Volume 55

A Double Standard in the Law of Deception: When Lies to the Government Are Penalized and Lies by the Government Are Protected

by Bonnie Trunley

The law of deception “giv[es] legal force to everyday norms of interpretation and truth-telling.” Societal consensus establishes that lying is wrong and that, when the lies of an individual cause a specific harm, that individual should pay for the harm. Conversely, when a lie does not result in harm, although many may consider the lie immoral, society does not require punishment or liability. The American legal system reflects this idea in “the torts of negligent misrepresentation, defamation, and slander; . . . civil and criminal securities fraud laws; and laws prohibiting false advertising.” These areas of the law differ in how they deal with deceptive acts.Acommon element in each of these legal regimes, however, is the requirement that some actual harm resulted from the deceptive act: a harm requirement.
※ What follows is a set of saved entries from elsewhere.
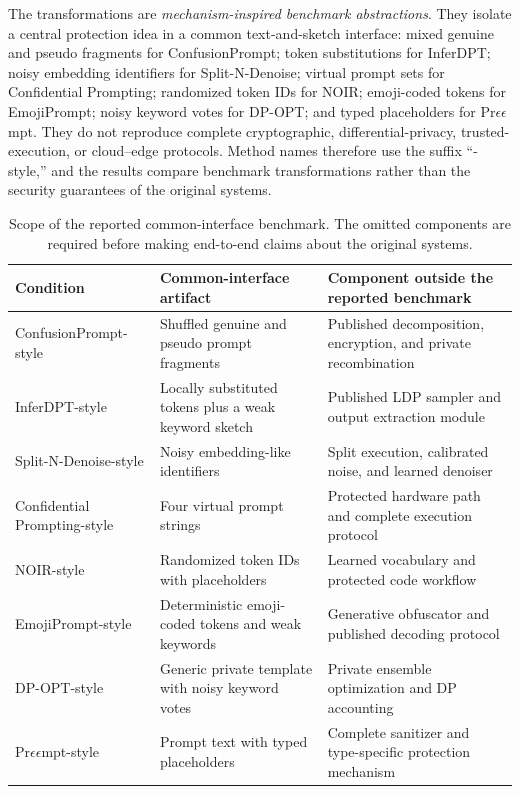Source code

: \documentclass[letterpaper]{article} %
\begin{document}
The transformations are \emph{mechanism-inspired benchmark abstractions}.  They isolate a central protection idea in a common text-and-sketch interface: mixed genuine and pseudo fragments for ConfusionPrompt; token substitutions for InferDPT; noisy embedding identifiers for Split-N-Denoise; virtual prompt sets for Confidential Prompting; randomized token IDs for NOIR; emoji-coded tokens for EmojiPrompt; noisy keyword votes for DP-OPT; and typed placeholders for Pr$\epsilon\epsilon$mpt.  They do not reproduce complete cryptographic, differential-privacy, trusted-execution, or cloud--edge protocols.  Method names therefore use the suffix ``-style,'' and the results compare benchmark transformations rather than the security guarantees of the original systems.

\begin{table}[t]
\centering
\small
\setlength{\tabcolsep}{4pt}
\begin{tabular}{p{}p{}p{}}
\toprule
Condition & Common-interface artifact & Component outside the reported benchmark \\
\midrule
ConfusionPrompt-style & Shuffled genuine and pseudo prompt fragments & Published decomposition, encryption, and private recombination \\
InferDPT-style & Locally substituted tokens plus a weak keyword sketch & Published LDP sampler and output extraction module \\
Split-N-Denoise-style & Noisy embedding-like identifiers & Split execution, calibrated noise, and learned denoiser \\
Confidential Prompting-style & Four virtual prompt strings & Protected hardware path and complete execution protocol \\
NOIR-style & Randomized token IDs with placeholders & Learned vocabulary and protected code workflow \\
EmojiPrompt-style & Deterministic emoji-coded tokens and weak keywords & Generative obfuscator and published decoding protocol \\
DP-OPT-style & Generic private template with noisy keyword votes & Private ensemble optimization and DP accounting \\
Pr$\epsilon\epsilon$mpt-style & Prompt text with typed placeholders & Complete sanitizer and type-specific protection mechanism \\
\bottomrule
\end{tabular}
\caption{Scope of the reported common-interface benchmark.  The omitted components are required before making end-to-end claims about the original systems.}
\label{tab:benchmark_scope}
\end{table}
\end{document}
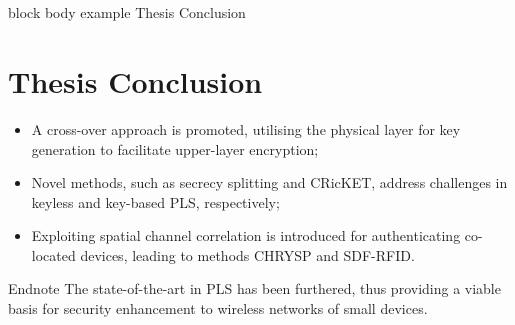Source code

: \section*{}
\begin{frame}{}
\begin{beamercolorbox}[colsep=1.5pt,rounded=true,shadow=true]{block body example}
    \huge{Thesis Conclusion}
\end{beamercolorbox}
\end{frame}


\section{Thesis Conclusion}
\begin{frame}{}
\begin{itemize}

\item A cross-over approach is promoted, utilising the physical layer for key generation to facilitate upper-layer encryption;
\item Novel methods, such as secrecy splitting and CRicKET, address challenges in keyless and key-based PLS, respectively;
\item Exploiting spatial channel correlation is introduced for authenticating co-located devices, leading to methods CHRYSP and SDF-RFID.    
\end{itemize}
\end{frame}

\begin{frame}{Endnote}
  The state-of-the-art in PLS has been furthered, thus providing a viable basis for security enhancement to wireless networks of small devices.  
\end{frame}
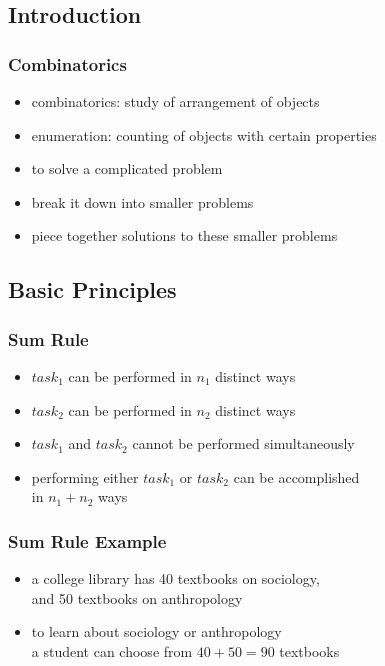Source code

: \documentclass[dvipsnames]{beamer}
\begin{document}
\subsection{Introduction}

\begin{frame}
  \frametitle{Combinatorics}

  \begin{itemize}
    \item \alert{combinatorics}: study of arrangement of objects
    \item \alert{enumeration}: counting of objects with certain properties

    \pause
    \bigskip
    \item to solve a complicated problem
    \item break it down into smaller problems
    \item piece together solutions to these smaller problems
  \end{itemize}
\end{frame}

\subsection{Basic Principles}

\begin{frame}
  \frametitle{Sum Rule}

  \begin{itemize}
    \item $task_1$ can be performed in $n_1$ distinct ways
    \item $task_2$ can be performed in $n_2$ distinct ways
    \item $task_1$ and $task_2$ cannot be performed simultaneously

    \pause
    \bigskip
    \item performing either $task_1$ or $task_2$ can be accomplished\\
      in $n_1 + n_2$ ways
  \end{itemize}
\end{frame}

\begin{frame}
  \frametitle{Sum Rule Example}

  \begin{itemize}
    \item a college library has 40 textbooks on sociology,\\
      and 50 textbooks on anthropology

    \medskip
    \item to learn about sociology or anthropology\\
      a student can choose from $40 + 50 = 90$ textbooks
  \end{itemize}
\end{frame}
\end{document}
The harm requirement ensures that individuals are only liable for their deceit when they cause an actual injury and also provides a remedy for those harmed by such deceit, provided they can show proof of actual harm. The law also regulates deception in the context of citizen interaction with law enforcement and other government officials. In that context, however, the element of actual harm—despite being nearly ubiquitous throughout the law of deception—disappears.

This area of the law deals with the actions of both citizens who attempt to deceive law enforcement officials and officials who attempt to deceive citizens. In the first category—the actions of ordinary citizens—deceptive acts or false statements to government officials are criminalized under 18 U.S.C. § 1001. This law aims to prevent the loss of information during law enforcement investigations and to deter individuals who would lie to impede such investigations. Law enforcement officials, however, often expect that suspects may lie to them in criminal investigations, which brings into question whether an actual harm exists where law enforcement officials know they are being lied to, particularly when the lie in question is a simple denial of guilt. The broad application of § 1001 leads to some instances in which no harm occurs, yet the deceiver is still punished—a stark contrast to other areas of the law of deceit that prevent liability without actual harm. The law protects the second category—deceit by government officials (e.g., police officers and prosecutors)—such that officials are not held liable for the lies they tell to suspects or defendants, regardless of the real harm such lies may cause. While not all lies by government officials result in harm, when they do, it is nearly impossible to hold those officials responsible for such deceit. This approach differs drastically from how the law treats lies by citizens both to the government and to each other.

The result is a double standard in the law of deception that governs interactions between private citizens and law enforcement officials. In most areas of the law that govern deceptive acts, a deceived individual must show an actual harm arising from the deceptive act to recover. The opposite is true for deception between citizens and law enforcement. When citizens lie to the police, they face punishment regardless of whether harm resulted. Yet when police lie to citizens, they remain free of liability even when actual harm results. Injured citizens are thus robbed of a remedy that most areas of the law would provide simply because the government, rather than another citizen, deceived them. Individuals who lie or deceive law enforcement but cause no injury, however, are penalized for lies that the law otherwise would not punish. To remedy this double standard, the law that governs citizen interactions with law enforcement should adopt some form of the harm requirement present throughout most of the law of deceit. A harm requirement would allow harmed citizens to hold those who deceive them accountable and would prevent the unfair punishment of citizens whose lies cause no harm.

The law that governs deceit between citizens and law enforcement centers on a strange double standard, and the harm requirement common in the law of deception in other contexts offers a ready solution. Part I of this Note will provide an overview of three areas of the law that deal with deception: the common law of deceit, the law of false advertising, and securities law; and will highlight the harm requirements prominent in each. Part II of the Note will explore lies made to law enforcement officials, initially outlining the legal standard applied to such lies and subsequently arguing that in some circumstances no actual harm results from such lies. Part III will discuss lies and deceit perpetrated by law enforcement officials. It will first examine the legal standards that apply to lies police use in undercover work, to conduct searches and seizures, and to facilitate custodial interrogations, as well as the legal and ethical standards that apply to deceptive conduct by prosecutors, particularly in the plea-bargaining process. Part III will further review real harms that occur as a result of lies by both police and prosecutors. The concluding remarks will discuss the practical realities that explain why this double standard exists and argue that the standards applied to deception of and by government officials should be modified to incorporate some version of the harm requirement present in the other areas of the law of deception. The harm requirement presents a needed solution to the problematic double standard in the law of deception that governs deceit between citizens and law enforcement.